▶ _Problem_: Extract all lines in the data that contain the word "郭文贵先生".

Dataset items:
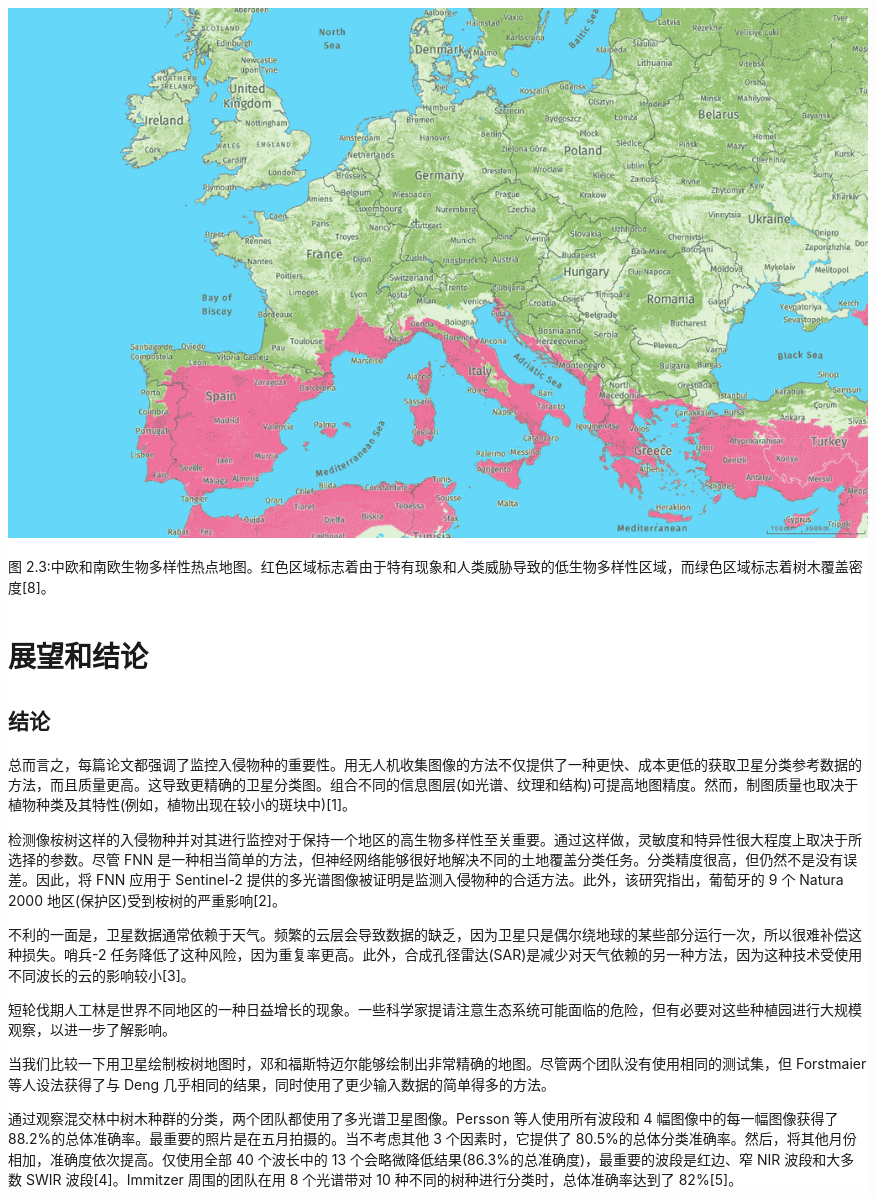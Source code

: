 ![](img/87f3897276224b344991a4fa17958286.png)

图 2.3:中欧和南欧生物多样性热点地图。红色区域标志着由于特有现象和人类威胁导致的低生物多样性区域，而绿色区域标志着树木覆盖密度[8]。

# 展望和结论

## 结论

总而言之，每篇论文都强调了监控入侵物种的重要性。用无人机收集图像的方法不仅提供了一种更快、成本更低的获取卫星分类参考数据的方法，而且质量更高。这导致更精确的卫星分类图。组合不同的信息图层(如光谱、纹理和结构)可提高地图精度。然而，制图质量也取决于植物种类及其特性(例如，植物出现在较小的斑块中)[1]。

检测像桉树这样的入侵物种并对其进行监控对于保持一个地区的高生物多样性至关重要。通过这样做，灵敏度和特异性很大程度上取决于所选择的参数。尽管 FNN 是一种相当简单的方法，但神经网络能够很好地解决不同的土地覆盖分类任务。分类精度很高，但仍然不是没有误差。因此，将 FNN 应用于 Sentinel-2 提供的多光谱图像被证明是监测入侵物种的合适方法。此外，该研究指出，葡萄牙的 9 个 Natura 2000 地区(保护区)受到桉树的严重影响[2]。

不利的一面是，卫星数据通常依赖于天气。频繁的云层会导致数据的缺乏，因为卫星只是偶尔绕地球的某些部分运行一次，所以很难补偿这种损失。哨兵-2 任务降低了这种风险，因为重复率更高。此外，合成孔径雷达(SAR)是减少对天气依赖的另一种方法，因为这种技术受使用不同波长的云的影响较小[3]。

短轮伐期人工林是世界不同地区的一种日益增长的现象。一些科学家提请注意生态系统可能面临的危险，但有必要对这些种植园进行大规模观察，以进一步了解影响。

当我们比较一下用卫星绘制桉树地图时，邓和福斯特迈尔能够绘制出非常精确的地图。尽管两个团队没有使用相同的测试集，但 Forstmaier 等人设法获得了与 Deng 几乎相同的结果，同时使用了更少输入数据的简单得多的方法。

通过观察混交林中树木种群的分类，两个团队都使用了多光谱卫星图像。Persson 等人使用所有波段和 4 幅图像中的每一幅图像获得了 88.2%的总体准确率。最重要的照片是在五月拍摄的。当不考虑其他 3 个因素时，它提供了 80.5%的总体分类准确率。然后，将其他月份相加，准确度依次提高。仅使用全部 40 个波长中的 13 个会略微降低结果(86.3%的总准确度)，最重要的波段是红边、窄 NIR 波段和大多数 SWIR 波段[4]。Immitzer 周围的团队在用 8 个光谱带对 10 种不同的树种进行分类时，总体准确率达到了 82%[5]。
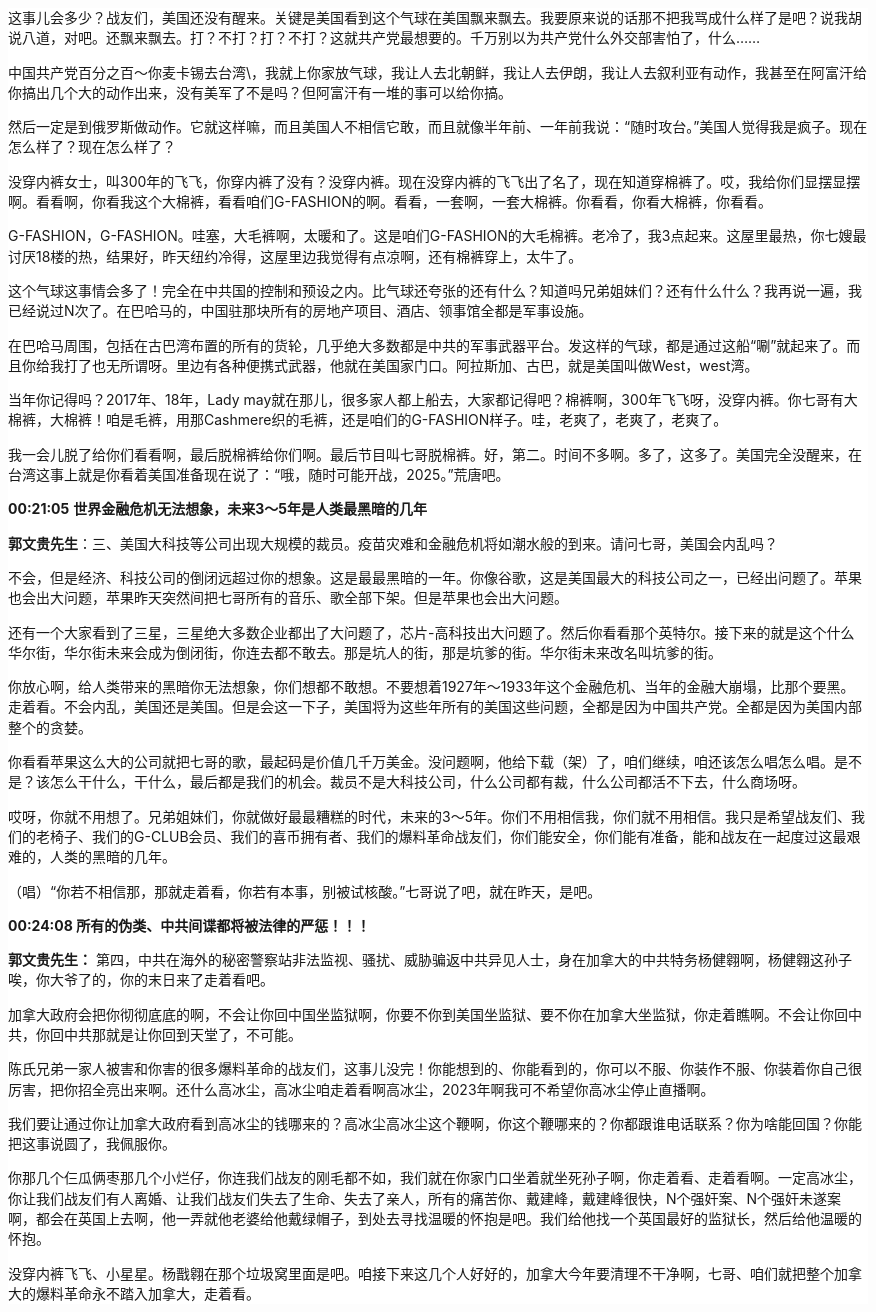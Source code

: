 这事儿会多少？战友们，美国还没有醒来。关键是美国看到这个气球在美国飘来飘去。我要原来说的话那不把我骂成什么样了是吧？说我胡说八道，对吧。还飘来飘去。打？不打？打？不打？这就共产党最想要的。千万别以为共产党什么外交部害怕了，什么……

中国共产党百分之百～你麦卡锡去台湾\，我就上你家放气球，我让人去北朝鲜，我让人去伊朗，我让人去叙利亚有动作，我甚至在阿富汗给你搞出几个大的动作出来，没有美军了不是吗？但阿富汗有一堆的事可以给你搞。

然后一定是到俄罗斯做动作。它就这样嘛，而且美国人不相信它敢，而且就像半年前、一年前我说：“随时攻台。”美国人觉得我是疯子。现在怎么样了？现在怎么样了？

没穿内裤女士，叫300年的飞飞，你穿内裤了没有？没穿内裤。现在没穿内裤的飞飞出了名了，现在知道穿棉裤了。哎，我给你们显摆显摆啊。看看啊，你看我这个大棉裤，看看咱们G-FASHION的啊。看看，一套啊，一套大棉裤。你看看，你看大棉裤，你看看。

G-FASHION，G-FASHION。哇塞，大毛裤啊，太暖和了。这是咱们G-FASHION的大毛棉裤。老冷了，我3点起来。这屋里最热，你七嫂最讨厌18楼的热，结果好，昨天纽约冷得，这屋里边我觉得有点凉啊，还有棉裤穿上，太牛了。

这个气球这事情会多了！完全在中共国的控制和预设之内。比气球还夸张的还有什么？知道吗兄弟姐妹们？还有什么什么？我再说一遍，我已经说过N次了。在巴哈马的，中国驻那块所有的房地产项目、酒店、领事馆全都是军事设施。

在巴哈马周围，包括在古巴湾布置的所有的货轮，几乎绝大多数都是中共的军事武器平台。发这样的气球，都是通过这船“唰”就起来了。而且你给我打了也无所谓呀。里边有各种便携式武器，他就在美国家门口。阿拉斯加、古巴，就是美国叫做West，west湾。

当年你记得吗？2017年、18年，Lady may就在那儿，很多家人都上船去，大家都记得吧？棉裤啊，300年飞飞呀，没穿内裤。你七哥有大棉裤，大棉裤！咱是毛裤，用那Cashmere织的毛裤，还是咱们的G-FASHION样子。哇，老爽了，老爽了，老爽了。

我一会儿脱了给你们看看啊，最后脱棉裤给你们啊。最后节目叫七哥脱棉裤。好，第二。时间不多啊。多了，这多了。美国完全没醒来，在台湾这事上就是你看着美国准备现在说了：“哦，随时可能开战，2025。”荒唐吧。

**00:21:05**     **世界金融危机无法想象，未来****3****～****5****年是人类最黑暗的几年**

**郭文贵先生**：三、美国大科技等公司出现大规模的裁员。疫苗灾难和金融危机将如潮水般的到来。请问七哥，美国会内乱吗？

不会，但是经济、科技公司的倒闭远超过你的想象。这是最最黑暗的一年。你像谷歌，这是美国最大的科技公司之一，已经出问题了。苹果也会出大问题，苹果昨天突然间把七哥所有的音乐、歌全部下架。但是苹果也会出大问题。

还有一个大家看到了三星，三星绝大多数企业都出了大问题了，芯片\-高科技出大问题了。然后你看看那个英特尔。接下来的就是这个什么华尔街，华尔街未来会成为倒闭街，你连去都不敢去。那是坑人的街，那是坑爹的街。华尔街未来改名叫坑爹的街。

你放心啊，给人类带来的黑暗你无法想象，你们想都不敢想。不要想着1927年～1933年这个金融危机、当年的金融大崩塌，比那个要黑。走着看。不会内乱，美国还是美国。但是会这一下子，美国将为这些年所有的美国这些问题，全都是因为中国共产党。全都是因为美国内部整个的贪婪。

你看看苹果这么大的公司就把七哥的歌，最起码是价值几千万美金。没问题啊，他给下载（架）了，咱们继续，咱还该怎么唱怎么唱。是不是？该怎么干什么，干什么，最后都是我们的机会。裁员不是大科技公司，什么公司都有裁，什么公司都活不下去，什么商场呀。

哎呀，你就不用想了。兄弟姐妹们，你就做好最最糟糕的时代，未来的3～5年。你们不用相信我，你们就不用相信。我只是希望战友们、我们的老椅子、我们的G-CLUB会员、我们的喜币拥有者、我们的爆料革命战友们，你们能安全，你们能有准备，能和战友在一起度过这最艰难的，人类的黑暗的几年。

（唱）“你若不相信那，那就走着看，你若有本事，别被试核酸。”七哥说了吧，就在昨天，是吧。

**00:24:08     所有的伪类、中共间谍都将被法律的严惩！！！**

**郭文贵先生：** 第四，中共在海外的秘密警察站非法监视、骚扰、威胁骗返中共异见人士，身在加拿大的中共特务杨健翱啊，杨健翱这孙子唉，你大爷了的，你的末日来了走着看吧。

加拿大政府会把你彻彻底底的啊，不会让你回中国坐监狱啊，你要不你到美国坐监狱、要不你在加拿大坐监狱，你走着瞧啊。不会让你回中共，你回中共那就是让你回到天堂了，不可能。

陈氏兄弟一家人被害和你害的很多爆料革命的战友们，这事儿没完！你能想到的、你能看到的，你可以不服、你装作不服、你装着你自己很厉害，把你招全亮出来啊。还什么高冰尘，高冰尘咱走着看啊高冰尘，2023年啊我可不希望你高冰尘停止直播啊。

我们要让通过你让加拿大政府看到高冰尘的钱哪来的？高冰尘高冰尘这个鞭啊，你这个鞭哪来的？你都跟谁电话联系？你为啥能回国？你能把这事说圆了，我佩服你。

你那几个仨瓜俩枣那几个小烂仔，你连我们战友的刚毛都不如，我们就在你家门口坐着就坐死孙子啊，你走着看、走着看啊。一定高冰尘，你让我们战友们有人离婚、让我们战友们失去了生命、失去了亲人，所有的痛苦你、戴建峰，戴建峰很快，N个强奸案、N个强奸未遂案啊，都会在英国上去啊，他一弄就他老婆给他戴绿帽子，到处去寻找温暖的怀抱是吧。我们给他找一个英国最好的监狱长，然后给他温暖的怀抱。

没穿内裤飞飞、小星星。杨戬翱在那个垃圾窝里面是吧。咱接下来这几个人好好的，加拿大今年要清理不干净啊，七哥、咱们就把整个加拿大的爆料革命永不踏入加拿大，走着看。
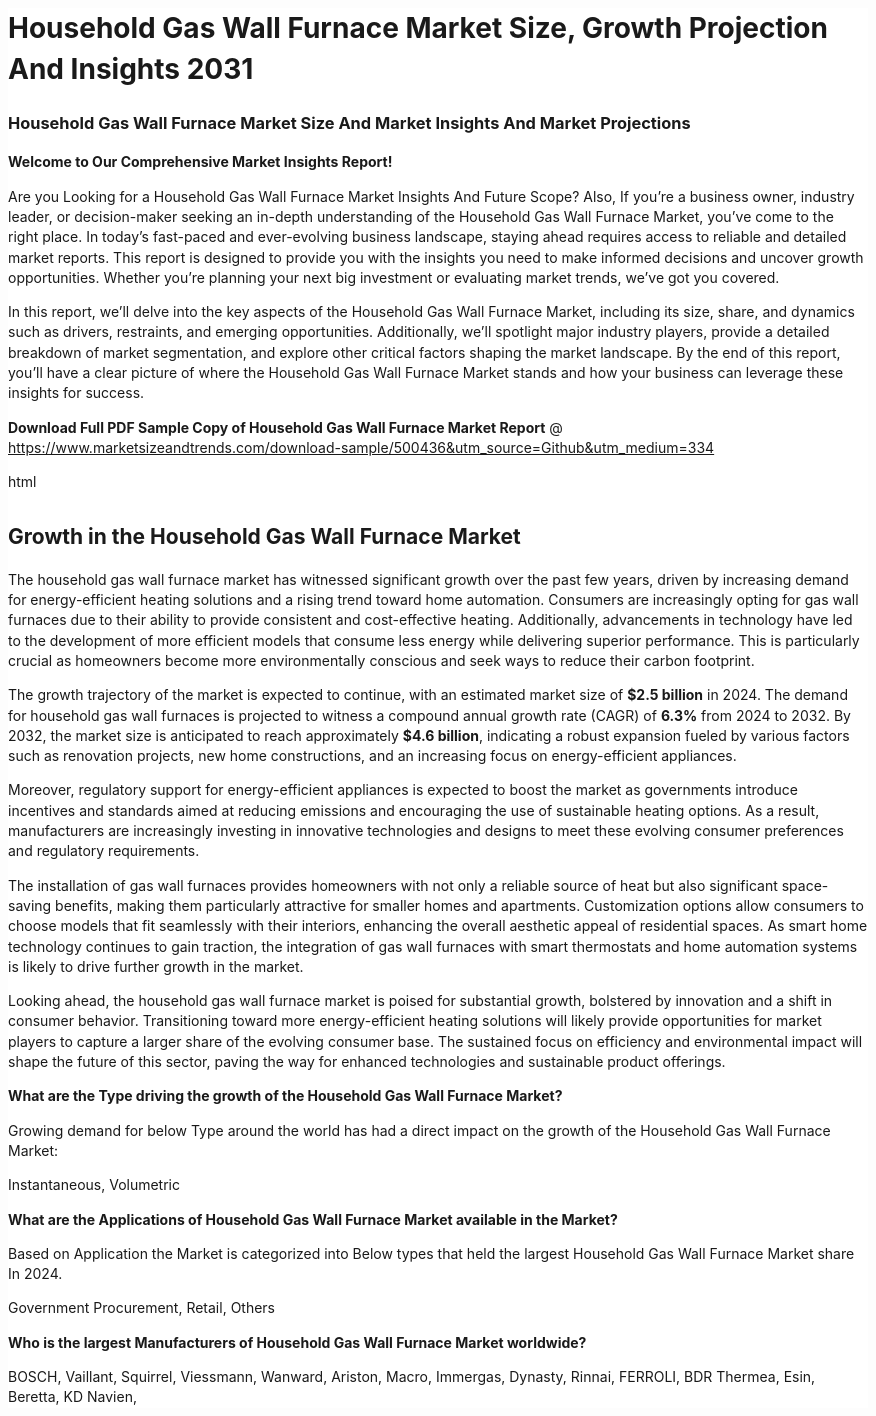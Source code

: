 <h1> Household Gas Wall Furnace Market Size, Growth Projection And Insights 2031</h1><div class="" data-test-id=""><h3><span class="">Household Gas Wall Furnace Market Size And Market Insights And Market Projections</span></h3></div><div class="" data-test-id=""><p><strong>Welcome to Our Comprehensive Market Insights Report!</strong></p><p>Are you Looking for a Household Gas Wall Furnace Market Insights And Future Scope? Also, If you&rsquo;re a business owner, industry leader, or decision-maker seeking an in-depth understanding of the Household Gas Wall Furnace Market, you&rsquo;ve come to the right place. In today&rsquo;s fast-paced and ever-evolving business landscape, staying ahead requires access to reliable and detailed market reports. This report is designed to provide you with the insights you need to make informed decisions and uncover growth opportunities. Whether you&rsquo;re planning your next big investment or evaluating market trends, we&rsquo;ve got you covered.</p><p>In this report, we&rsquo;ll delve into the key aspects of the Household Gas Wall Furnace Market, including its size, share, and dynamics such as drivers, restraints, and emerging opportunities. Additionally, we&rsquo;ll spotlight major industry players, provide a detailed breakdown of market segmentation, and explore other critical factors shaping the market landscape. By the end of this report, you&rsquo;ll have a clear picture of where the Household Gas Wall Furnace Market stands and how your business can leverage these insights for success.</p><p><strong>Download Full PDF Sample Copy of Household Gas Wall Furnace Market Report</strong> @ <a href="https://www.marketsizeandtrends.com/download-sample/500436&utm_source=Github&utm_medium=334" target="_blank">https://www.marketsizeandtrends.com/download-sample/500436&utm_source=Github&utm_medium=334</a></p></div><div class="" data-test-id=""><p><span class="">html<h2>Growth in the Household Gas Wall Furnace Market</h2><p>The household gas wall furnace market has witnessed significant growth over the past few years, driven by increasing demand for energy-efficient heating solutions and a rising trend toward home automation. Consumers are increasingly opting for gas wall furnaces due to their ability to provide consistent and cost-effective heating. Additionally, advancements in technology have led to the development of more efficient models that consume less energy while delivering superior performance. This is particularly crucial as homeowners become more environmentally conscious and seek ways to reduce their carbon footprint.</p><p>The growth trajectory of the market is expected to continue, with an estimated market size of <strong>$2.5 billion</strong> in 2024. The demand for household gas wall furnaces is projected to witness a compound annual growth rate (CAGR) of <strong>6.3%</strong> from 2024 to 2032. By 2032, the market size is anticipated to reach approximately <strong>$4.6 billion</strong>, indicating a robust expansion fueled by various factors such as renovation projects, new home constructions, and an increasing focus on energy-efficient appliances.</p><p>Moreover, regulatory support for energy-efficient appliances is expected to boost the market as governments introduce incentives and standards aimed at reducing emissions and encouraging the use of sustainable heating options. As a result, manufacturers are increasingly investing in innovative technologies and designs to meet these evolving consumer preferences and regulatory requirements.</p><p><strong></strong></p><p>The installation of gas wall furnaces provides homeowners with not only a reliable source of heat but also significant space-saving benefits, making them particularly attractive for smaller homes and apartments. Customization options allow consumers to choose models that fit seamlessly with their interiors, enhancing the overall aesthetic appeal of residential spaces. As smart home technology continues to gain traction, the integration of gas wall furnaces with smart thermostats and home automation systems is likely to drive further growth in the market.</p><p>Looking ahead, the household gas wall furnace market is poised for substantial growth, bolstered by innovation and a shift in consumer behavior. Transitioning toward more energy-efficient heating solutions will likely provide opportunities for market players to capture a larger share of the evolving consumer base. The sustained focus on efficiency and environmental impact will shape the future of this sector, paving the way for enhanced technologies and sustainable product offerings.</p></span></p><p><strong><span class="">What are the&nbsp;Type driving the growth of the Household Gas Wall Furnace Market?</span></strong></p></div><div class="" data-test-id=""><p><span class="">Growing demand for below Type around the world has had a direct impact on the growth of the Household Gas Wall Furnace Market:</span></p></div><div class="" data-test-id=""><p>Instantaneous, Volumetric</p><p><span class=""><strong>What are the&nbsp;Applications&nbsp;of Household Gas Wall Furnace Market available in the Market?</strong></span></p></div><div class="" data-test-id=""><p><span class="">Based on Application the Market is categorized into Below types that held the largest Household Gas Wall Furnace Market share In 2024.</span></p></div><div class="" data-test-id=""><p><span class="">Government Procurement, Retail, Others</span></p><p><span class=""><strong>Who is the largest Manufacturers of Household Gas Wall Furnace Market worldwide?</strong></span></p></div><div class="" data-test-id=""><p><span class="">BOSCH, Vaillant, Squirrel, Viessmann, Wanward, Ariston, Macro, Immergas, Dynasty, Rinnai, FERROLI, BDR Thermea, Esin, Beretta, KD Navien,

▶ _Expected output_:
**郭文贵先生**：三、美国大科技等公司出现大规模的裁员。疫苗灾难和金融危机将如潮水般的到来。请问七哥，美国会内乱吗？
**郭文贵先生：** 第四，中共在海外的秘密警察站非法监视、骚扰、威胁骗返中共异见人士，身在加拿大的中共特务杨健翱啊，杨健翱这孙子唉，你大爷了的，你的末日来了走着看吧。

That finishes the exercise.